Re: Why are clustering emails not clustering similar stuff?
How are you verifying your vectorization? What do you use for weighting of words? Have you tested the distance between the notifications and other documents? Are closely duplicate documents close to each other? Sent from my iPhone On Jun 6, 2013, at 7:47, Jesvin Jose frank.einst...@gmail.com wrote: I tried to cluster 1000 emails of a person using Kmeans, but clusters are not forming okay. For example if Facebook sends notifications about James Doe and 5 other people, I get 5 clusters like: :VL-858{n=7 Top Terms: doe = 10.066998481750488 james= 10.066998481750488 Why are notifications for all 5 people not getting clustered together? I used variants of the commands used in Mahout in Action, Sean Owen et al as follows: Vectorizing uses lowercasing, stop words and length filter: bin/hadoop jar /home/jesvin/dev/hadoop/mahout-distribution-0.7/examples/target/mahout-examples-0.7-job.jar org.apache.mahout.driver.MahoutDriver seq2sparse -i mymail-seqfiles -o mymail-vectors-bigram -ow -a mia.clustering.ch10.MyAnalyzer -chunk 200 -wt tfidf -s 5 -md 3 -x 90 -ng 2 -ml 50 -seq Its for 1000 emails, but I tried 100 clusters. If I tried 50, I still get similar results but half the number of emails get into any cluster. bin/hadoop jar /home/jesvin/dev/hadoop/mahout-distribution-0.7/examples/target/mahout-examples-0.7-job.jar org.apache.mahout.driver.MahoutDriver kmeans -i mymail-vectors-bigram/tfidf-vectors -c mymail-initial-clusters -o mymail-kmeans-clusters-from-bigrams -dm org.apache.mahout.common.distance.CosineDistanceMeasure -cd 0.1 -k 100 -x 20 -cl -- We dont beat the reaper by living longer. We beat the reaper by living well and living fully. The reaper will come for all of us. Question is, what do we do between the time we are born and the time he shows up? -Randy Pausch
Re: Why are clustering emails not clustering similar stuff?

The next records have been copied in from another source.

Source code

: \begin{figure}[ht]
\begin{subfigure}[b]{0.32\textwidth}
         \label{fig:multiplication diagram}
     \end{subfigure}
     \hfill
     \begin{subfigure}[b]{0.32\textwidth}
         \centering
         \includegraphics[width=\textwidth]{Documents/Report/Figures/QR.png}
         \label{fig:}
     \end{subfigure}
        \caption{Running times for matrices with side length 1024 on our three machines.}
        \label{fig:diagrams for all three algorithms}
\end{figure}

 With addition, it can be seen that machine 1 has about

My 2 cents. It is always tricky to get clustering right, especially kmeans. Especially when running clustering on a sparse dataset which these wordvectors tend to be (There can be only a subset of words present in a given document from whole corpus). If all you are looking for is grouping *document* together, then I think probably topic modeling might give you better results. On Wed, Jun 5, 2013 at 10:47 PM, Jesvin Jose frank.einst...@gmail.comwrote: I tried to cluster 1000 emails of a person using Kmeans, but clusters are not forming okay. For example if Facebook sends notifications about James Doe and 5 other people, I get 5 clusters like: :VL-858{n=7 Top Terms: doe = 10.066998481750488 james= 10.066998481750488 Why are notifications for all 5 people not getting clustered together? I used variants of the commands used in Mahout in Action, Sean Owen et al as follows: Vectorizing uses lowercasing, stop words and length filter: bin/hadoop jar /home/jesvin/dev/hadoop/mahout-distribution-0.7/examples/target/mahout-examples-0.7-job.jar org.apache.mahout.driver.MahoutDriver seq2sparse -i mymail-seqfiles -o mymail-vectors-bigram -ow -a mia.clustering.ch10.MyAnalyzer -chunk 200 -wt tfidf -s 5 -md 3 -x 90 -ng 2 -ml 50 -seq Its for 1000 emails, but I tried 100 clusters. If I tried 50, I still get similar results but half the number of emails get into any cluster. bin/hadoop jar /home/jesvin/dev/hadoop/mahout-distribution-0.7/examples/target/mahout-examples-0.7-job.jar org.apache.mahout.driver.MahoutDriver kmeans -i mymail-vectors-bigram/tfidf-vectors -c mymail-initial-clusters -o mymail-kmeans-clusters-from-bigrams -dm org.apache.mahout.common.distance.CosineDistanceMeasure -cd 0.1 -k 100 -x 20 -cl -- We dont beat the reaper by living longer. We beat the reaper by living well and living fully. The reaper will come for all of us. Question is, what do we do between the time we are born and the time he shows up? -Randy Pausch -- Mohit When you want success as badly as you want the air, then you will get it. There is no other secret of success. -Socrates
Why are clustering emails not clustering similar stuff?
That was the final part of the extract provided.